** What is expected **
Across the records below, how many lines include the word "right"? State only the number.

○ ○ ○ ○ ○ ○ ○

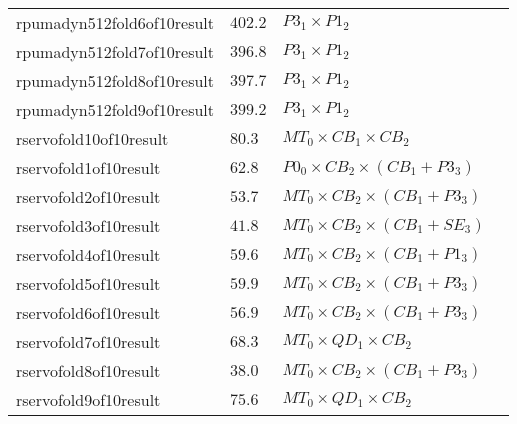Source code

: \begin{table*}[h!]
\begin{center}
\begin{tabular}{l | l l l}
rpumadyn512fold6of10result & $ 402.2 $ & $ P3_{1} \times P1_{2} $ \\
rpumadyn512fold7of10result & $ 396.8 $ & $ P3_{1} \times P1_{2} $ \\
rpumadyn512fold8of10result & $ 397.7 $ & $ P3_{1} \times P1_{2} $ \\
rpumadyn512fold9of10result & $ 399.2 $ & $ P3_{1} \times P1_{2} $ \\
rservofold10of10result & $ 80.3 $ & $ MT_{0} \times CB_{1} \times CB_{2} $ \\
rservofold1of10result & $ 62.8 $ & $ P0_{0} \times CB_{2} \times \left( CB_{1} + P3_{3} \right) $ \\
rservofold2of10result & $ 53.7 $ & $ MT_{0} \times CB_{2} \times \left( CB_{1} + P3_{3} \right) $ \\
rservofold3of10result & $ 41.8 $ & $ MT_{0} \times CB_{2} \times \left( CB_{1} + SE_{3} \right) $ \\
rservofold4of10result & $ 59.6 $ & $ MT_{0} \times CB_{2} \times \left( CB_{1} + P1_{3} \right) $ \\
rservofold5of10result & $ 59.9 $ & $ MT_{0} \times CB_{2} \times \left( CB_{1} + P3_{3} \right) $ \\
rservofold6of10result & $ 56.9 $ & $ MT_{0} \times CB_{2} \times \left( CB_{1} + P3_{3} \right) $ \\
rservofold7of10result & $ 68.3 $ & $ MT_{0} \times QD_{1} \times CB_{2} $ \\
rservofold8of10result & $ 38.0 $ & $ MT_{0} \times CB_{2} \times \left( CB_{1} + P3_{3} \right) $ \\
rservofold9of10result & $ 75.6 $ & $ MT_{0} \times QD_{1} \times CB_{2} $ \\
\end{tabular}
\end{center}
\end{table*}
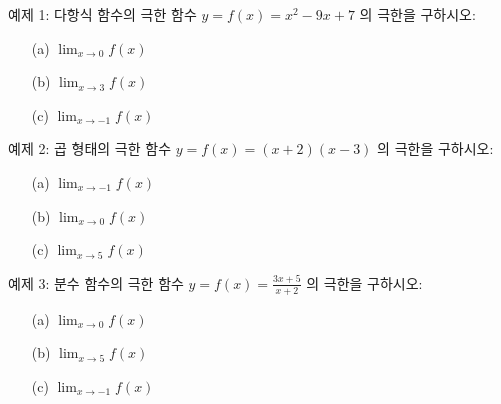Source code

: \documentclass[aspectratio=169]{beamer}
\begin{document}
\begin{frame}{예제 1: 다항식 함수의 극한}
  함수 \( y = f(x) = x^2 - 9x + 7 \) 의 극한을 구하시오:
  \begin{itemize}
    \item[(a)] \( \lim_{x \to 0} f(x)  \)
    \vspace{0.3cm}
    \item[(b)] \( \lim_{x \to 3} f(x)  \)
    \vspace{0.3cm}
    \item[(c)] \( \lim_{x \to -1} f(x)  \)
  \end{itemize}
\end{frame}

\begin{frame}{예제 2: 곱 형태의 극한}
함수 \( y = f(x) = (x + 2)(x - 3) \) 의 극한을 구하시오:
\begin{itemize}
  \item[(a)] \( \lim_{x \to -1} f(x)  \)
  \vspace{0.3cm}
  \item[(b)] \( \lim_{x \to 0} f(x)  \)
  \vspace{0.3cm}
  \item[(c)] \( \lim_{x \to 5} f(x)  \)
\end{itemize}
\end{frame}

\begin{frame}{예제 3: 분수 함수의 극한}
함수 \( y = f(x) = \frac{3x + 5}{x + 2} \) 의 극한을 구하시오:
\begin{itemize}
  \item[(a)] \( \lim_{x \to 0} f(x)  \)
  \vspace{0.3cm}
  \item[(b)] \( \lim_{x \to 5} f(x)  \)
  \vspace{0.3cm}
  \item[(c)] \( \lim_{x \to -1} f(x)  \)
\end{itemize}
\end{frame}
\end{document}
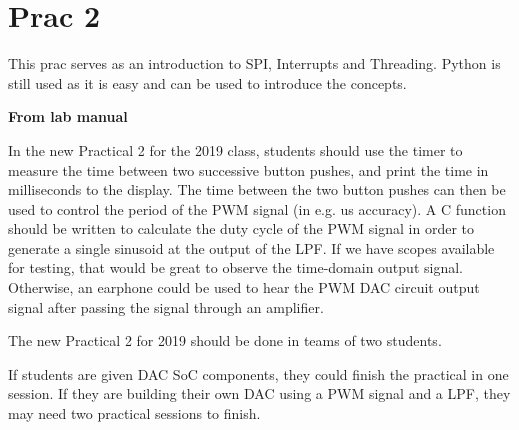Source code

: \section{Prac 2}
This prac serves as an introduction to SPI, Interrupts and Threading. Python is still used as it is easy and can be used to introduce the concepts. 

\textbf{From lab manual}

In the new Practical 2 for the 2019 class, students should use the timer to measure the time between two successive button pushes, and print the time in milliseconds to the display. The time between the two button pushes can then be used to control the period of the PWM signal (in e.g. us accuracy). A C function should be written to calculate the duty cycle of the PWM signal in order to generate a single sinusoid at the output of the LPF. If we have scopes available for testing, that would be great to observe the time-domain output signal. Otherwise, an earphone could be used to hear the PWM DAC circuit output signal after passing the signal through an amplifier.

The new Practical 2 for 2019 should be done in teams of two students.

If students are given DAC SoC components, they could finish the practical in one session. If they are building their own DAC using a PWM signal and a LPF, they may need two practical sessions to finish.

○ ○ ○ ○ ○ ○ ○

** Output **
7